**EXERCISE OBJECTIVE**
Type out the lines below exactly, from the first through the line holding "## Orchestration", and include no pictures.

**EXERCISE INPUT**
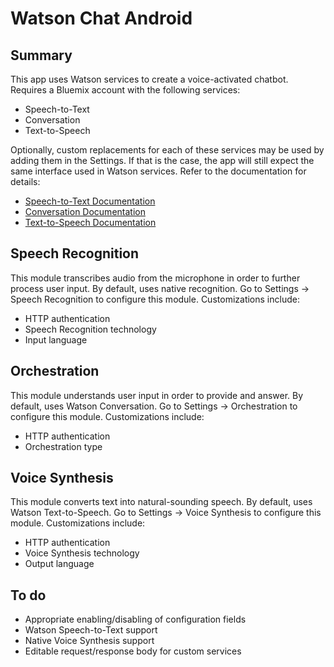 # Watson Chat Android

## Summary

This app uses Watson services to create a voice-activated chatbot. Requires a Bluemix account with the following services:

- Speech-to-Text
- Conversation
- Text-to-Speech

Optionally, custom replacements for each of these services may be used by adding them in the Settings. If that is the case, the app will still expect the same interface used in Watson services. Refer to the documentation for details:

- [Speech-to-Text Documentation](https://www.ibm.com/watson/developercloud/speech-to-text.html)
- [Conversation Documentation](https://www.ibm.com/watson/developercloud/conversation.html)
- [Text-to-Speech Documentation](https://www.ibm.com/watson/developercloud/text-to-speech.html)

## Speech Recognition

This module transcribes audio from the microphone in order to further process user input. By default, uses native recognition. Go to Settings -> Speech Recognition to configure this module. Customizations include:

- HTTP authentication
- Speech Recognition technology
- Input language

## Orchestration

This module understands user input in order to provide and answer. By default, uses Watson Conversation. Go to Settings -> Orchestration to configure this module. Customizations include:

- HTTP authentication
- Orchestration type

## Voice Synthesis

This module converts text into natural-sounding speech. By default, uses Watson Text-to-Speech. Go to Settings -> Voice Synthesis to configure this module. Customizations include:

- HTTP authentication
- Voice Synthesis technology
- Output language

## To do

- Appropriate enabling/disabling of configuration fields
- Watson Speech-to-Text support
- Native Voice Synthesis support
- Editable request/response body for custom services
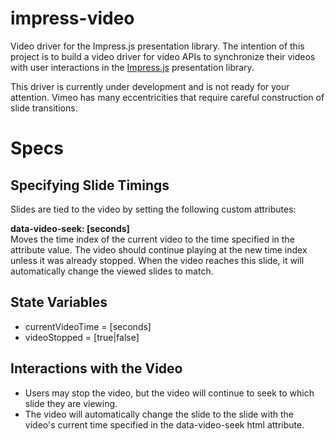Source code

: impress-video
=============

Video driver for the Impress.js presentation library. The intention of this project is to build a video driver for video APIs to synchronize their videos with user interactions in the [Impress.js](https://github.com/bartaz/impress.js/) presentation library.

This driver is currently under development and is not ready for your attention. Vimeo has many eccentricities that require careful construction of slide transitions.

# Specs #

## Specifying Slide Timings ##

Slides are tied to the video by setting the following custom attributes:

**data-video-seek: [seconds]**  
Moves the time index of the current video to the time specified in the attribute value. The video should continue playing at the new time index unless it was already stopped. When the video reaches this slide, it will automatically change the viewed slides to match.

## State Variables ##

* currentVideoTime = [seconds]
* videoStopped = [true|false]

## Interactions with the Video ##

* Users may stop the video, but the video will continue to seek to which slide they are viewing.
* The video will automatically change the slide to the slide with the video's current time specified in the data-video-seek html attribute.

**SOLVED PROBLEM**
 # Watson Chat Android

## Summary

This app uses Watson services to create a voice-activated chatbot. Requires a Bluemix account with the following services:

- Speech-to-Text
- Conversation
- Text-to-Speech

Optionally, custom replacements for each of these services may be used by adding them in the Settings. If that is the case, the app will still expect the same interface used in Watson services. Refer to the documentation for details:

- [Speech-to-Text Documentation](https://www.ibm.com/watson/developercloud/speech-to-text.html)
- [Conversation Documentation](https://www.ibm.com/watson/developercloud/conversation.html)
- [Text-to-Speech Documentation](https://www.ibm.com/watson/developercloud/text-to-speech.html)

## Speech Recognition

This module transcribes audio from the microphone in order to further process user input. By default, uses native recognition. Go to Settings -> Speech Recognition to configure this module. Customizations include:

- HTTP authentication
- Speech Recognition technology
- Input language

## Orchestration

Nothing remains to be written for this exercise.